Adding to responsibilities has been the revised NZX Corporate Governance Code 2017, applying from 31 December 2017, and
the refreshed Financial Markets Authority (FMA) corporate governance principles and guidelines, which took effect from
February 2018.
“Directors’ fees should be transparent, fair and reasonable,” says Kirsten Patterson. “Boards should support and
justify fees with good disclosure, governance and accountability practices.
Fifty-eight percent (58%) of non-executive directors in the survey sample said they were happy with what they were paid.
Seventy-six percent of organisations provided directors with liability insurance.
EY New Zealand Partner Una Diver says while boards are typically good at providing oversight of financial risk,
historically there has been less focus on non-financial areas.
“The report encourages boards to closely monitor how non-financial risks – including reputation and conduct – are
identified, rated and remedied,” Una Diver says.
The survey showed the number of women non-executive directors on boards increased by 4% - up from 30% in 2017 to 34% in
2018. Kirsten Patterson says this increase is a healthy trend, though the Institute would like to see further movements
towards more diversity.
Women board chairs had the largest median increase in fees in 2018, surpassing male chair fees. A woman board chair is
paid a median $60,000 fee compared to the median fee for a male chair which is $54,029. The women chairs work more hours
– a median of 194 hours worked compared to a median 152 hours worked by male chairs.

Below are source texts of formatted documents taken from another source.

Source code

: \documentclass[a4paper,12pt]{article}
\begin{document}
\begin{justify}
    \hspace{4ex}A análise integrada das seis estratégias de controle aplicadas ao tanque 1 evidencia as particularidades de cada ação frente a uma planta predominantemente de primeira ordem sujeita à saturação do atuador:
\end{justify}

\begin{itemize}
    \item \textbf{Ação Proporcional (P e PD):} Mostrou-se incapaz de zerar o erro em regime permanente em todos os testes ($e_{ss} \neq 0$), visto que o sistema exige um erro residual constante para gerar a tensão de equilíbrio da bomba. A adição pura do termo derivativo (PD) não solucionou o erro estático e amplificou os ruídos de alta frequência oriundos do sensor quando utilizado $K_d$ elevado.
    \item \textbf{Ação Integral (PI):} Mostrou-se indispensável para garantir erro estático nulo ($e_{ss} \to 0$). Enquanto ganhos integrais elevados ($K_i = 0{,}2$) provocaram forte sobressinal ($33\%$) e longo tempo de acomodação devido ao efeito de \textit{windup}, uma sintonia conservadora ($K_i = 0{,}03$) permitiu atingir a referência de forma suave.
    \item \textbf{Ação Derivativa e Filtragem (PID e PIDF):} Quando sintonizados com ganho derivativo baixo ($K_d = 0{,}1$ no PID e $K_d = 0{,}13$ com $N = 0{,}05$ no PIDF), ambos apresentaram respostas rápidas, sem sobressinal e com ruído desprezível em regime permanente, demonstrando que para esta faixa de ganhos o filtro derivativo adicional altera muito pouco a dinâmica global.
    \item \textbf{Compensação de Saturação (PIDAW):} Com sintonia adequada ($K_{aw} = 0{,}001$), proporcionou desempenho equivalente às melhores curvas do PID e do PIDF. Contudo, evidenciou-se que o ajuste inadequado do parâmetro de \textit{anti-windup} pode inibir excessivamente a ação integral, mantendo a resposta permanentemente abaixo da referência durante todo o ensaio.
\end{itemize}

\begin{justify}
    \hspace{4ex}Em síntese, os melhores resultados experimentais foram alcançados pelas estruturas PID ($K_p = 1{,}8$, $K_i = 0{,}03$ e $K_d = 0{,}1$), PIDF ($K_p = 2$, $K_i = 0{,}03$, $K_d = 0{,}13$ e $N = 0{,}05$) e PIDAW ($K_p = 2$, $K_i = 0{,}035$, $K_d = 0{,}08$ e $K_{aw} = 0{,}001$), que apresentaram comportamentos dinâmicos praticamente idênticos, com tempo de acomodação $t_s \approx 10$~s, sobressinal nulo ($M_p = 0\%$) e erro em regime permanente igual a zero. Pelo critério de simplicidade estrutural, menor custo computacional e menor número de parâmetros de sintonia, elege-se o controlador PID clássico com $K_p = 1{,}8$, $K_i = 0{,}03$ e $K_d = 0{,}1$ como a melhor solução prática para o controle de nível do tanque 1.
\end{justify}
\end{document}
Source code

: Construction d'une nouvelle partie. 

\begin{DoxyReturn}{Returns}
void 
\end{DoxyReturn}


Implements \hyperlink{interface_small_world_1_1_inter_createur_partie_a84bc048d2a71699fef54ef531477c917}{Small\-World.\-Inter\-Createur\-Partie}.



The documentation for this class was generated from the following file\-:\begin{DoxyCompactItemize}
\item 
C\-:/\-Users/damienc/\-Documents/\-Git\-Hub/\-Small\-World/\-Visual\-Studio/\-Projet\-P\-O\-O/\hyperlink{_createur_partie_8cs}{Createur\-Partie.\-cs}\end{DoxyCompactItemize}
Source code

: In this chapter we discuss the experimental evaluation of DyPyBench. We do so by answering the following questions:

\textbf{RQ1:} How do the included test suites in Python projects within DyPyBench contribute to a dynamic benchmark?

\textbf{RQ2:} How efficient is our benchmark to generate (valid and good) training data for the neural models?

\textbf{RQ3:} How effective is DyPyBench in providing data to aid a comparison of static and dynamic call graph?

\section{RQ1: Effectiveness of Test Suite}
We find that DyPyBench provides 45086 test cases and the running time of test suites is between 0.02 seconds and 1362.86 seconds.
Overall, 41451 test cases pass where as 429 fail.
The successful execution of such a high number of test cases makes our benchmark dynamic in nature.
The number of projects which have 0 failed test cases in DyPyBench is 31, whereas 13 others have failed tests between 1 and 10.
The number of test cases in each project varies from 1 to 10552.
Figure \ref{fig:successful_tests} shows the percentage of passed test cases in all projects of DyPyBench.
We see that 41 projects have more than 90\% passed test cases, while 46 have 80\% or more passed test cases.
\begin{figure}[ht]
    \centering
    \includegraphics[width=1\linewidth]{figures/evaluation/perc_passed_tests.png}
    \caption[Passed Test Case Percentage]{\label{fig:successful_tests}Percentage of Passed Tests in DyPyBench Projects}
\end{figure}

Una Diver believes there are lessons and learnings – and warnings - for all directors, regardless of industry sector or
geography, from the recently-released Australian Prudential Regulation Authority’s report into the Commonwealth Bank of
South Australia.
Alongside their traditional duties around oversight, governance and risk, directors are also expected to be closely
involved in the company’s broader impact on society, for example, organisation purpose and a “social licence to
operate”. So they must consider and engage with all stakeholders on governance, social and environmental issues, not
just shareholders.
“This means boards and management need to ask questions like ‘should we?’ rather than ‘can we?’” Diver says.
Most non-executive directors in the Fees Report 2018 survey sample were New Zealand European (85.3%). Other ethnicity figures were Māori (4.7%), UK and Irish Republic
(2.0%), Australian (1.4%), Northern American (0.8%) and Pacific peoples (0.7%).
Of the 1,546 organisations represented, 90% were New Zealand-owned. The organisations included 38% unlisted private
companies, 17% listed private companies and 21% not-for-profit organisations. The report analysed data collected from
2,158 directorships and 792 members of the Institute of Directors of New Zealand.
The report is a key source of detailed information on director remuneration trends in New Zealand, and market insights.
Data collected in the confidential survey is extensively checked for credibility and quality.
This year was the first time directors’ fees by market capitalisation was captured, as many listed companies view market
capitalisation as the best way to compare their directors’ fees with other entities with a similar market
capitalisation.
The full 109-page Directors’ Fees Report 2018 contains comprehensive detail and is available for purchase from EY.